Excerpted data
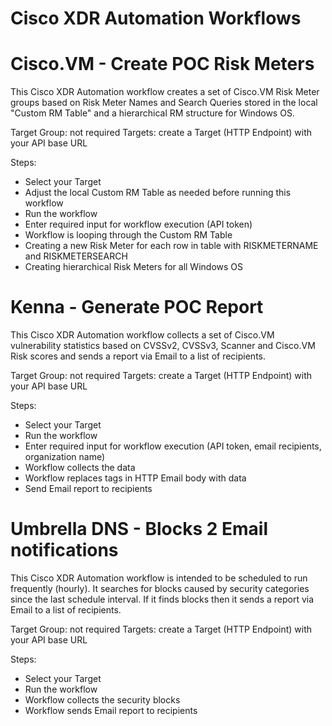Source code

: # Cisco XDR Automation Workflows

# Cisco.VM - Create POC Risk Meters

This Cisco XDR Automation workflow creates a set of Cisco.VM Risk Meter groups based on Risk Meter Names and Search Queries stored in the local "Custom RM Table" and a hierarchical RM structure for Windows OS.

Target Group: not required 
Targets: create a Target (HTTP Endpoint) with your API base URL

Steps:
- Select your Target
- Adjust the local Custom RM Table as needed before running this workflow
- Run the workflow 
- Enter required input for workflow execution (API token)
- Workflow is looping through the Custom RM Table
- Creating a new Risk Meter for each row in table with RISKMETERNAME and RISKMETERSEARCH
- Creating hierarchical Risk Meters for all Windows OS 

# Kenna - Generate POC Report

This Cisco XDR Automation workflow collects a set of Cisco.VM vulnerability statistics based on CVSSv2, CVSSv3, Scanner and Cisco.VM Risk scores and sends a report via Email to a list of recipients.

Target Group: not required 
Targets: create a Target (HTTP Endpoint) with your API base URL

Steps:
- Select your Target
- Run the workflow 
- Enter required input for workflow execution (API token, email recipients, organization name)
- Workflow collects the data
- Workflow replaces tags in HTTP Email body with data
- Send Email report to recipients

# Umbrella DNS - Blocks 2 Email notifications

This Cisco XDR Automation workflow is intended to be scheduled to run frequently (hourly). It searches for blocks caused by security categories since the last schedule interval. If it finds blocks then it sends a report via Email to a list of recipients.

Target Group: not required 
Targets: create a Target (HTTP Endpoint) with your API base URL

Steps:
- Select your Target
- Run the workflow 
- Workflow collects the security blocks
- Workflow sends Email report to recipients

Exercise requirements
Please copy the data above exactly, omitting the pictures.

Response area
Source code

: # Cisco XDR Automation Workflows

# Cisco.VM - Create POC Risk Meters

This Cisco XDR Automation workflow creates a set of Cisco.VM Risk Meter groups based on Risk Meter Names and Search Queries stored in the local "Custom RM Table" and a hierarchical RM structure for Windows OS.

Target Group: not required 
Targets: create a Target (HTTP Endpoint) with your API base URL

Steps:
- Select your Target
- Adjust the local Custom RM Table as needed before running this workflow
- Run the workflow 
- Enter required input for workflow execution (API token)
- Workflow is looping through the Custom RM Table
- Creating a new Risk Meter for each row in table with RISKMETERNAME and RISKMETERSEARCH
- Creating hierarchical Risk Meters for all Windows OS 

# Kenna - Generate POC Report

This Cisco XDR Automation workflow collects a set of Cisco.VM vulnerability statistics based on CVSSv2, CVSSv3, Scanner and Cisco.VM Risk scores and sends a report via Email to a list of recipients.

Target Group: not required 
Targets: create a Target (HTTP Endpoint) with your API base URL

Steps:
- Select your Target
- Run the workflow 
- Enter required input for workflow execution (API token, email recipients, organization name)
- Workflow collects the data
- Workflow replaces tags in HTTP Email body with data
- Send Email report to recipients

# Umbrella DNS - Blocks 2 Email notifications

This Cisco XDR Automation workflow is intended to be scheduled to run frequently (hourly). It searches for blocks caused by security categories since the last schedule interval. If it finds blocks then it sends a report via Email to a list of recipients.

Target Group: not required 
Targets: create a Target (HTTP Endpoint) with your API base URL

Steps:
- Select your Target
- Run the workflow 
- Workflow collects the security blocks
- Workflow sends Email report to recipients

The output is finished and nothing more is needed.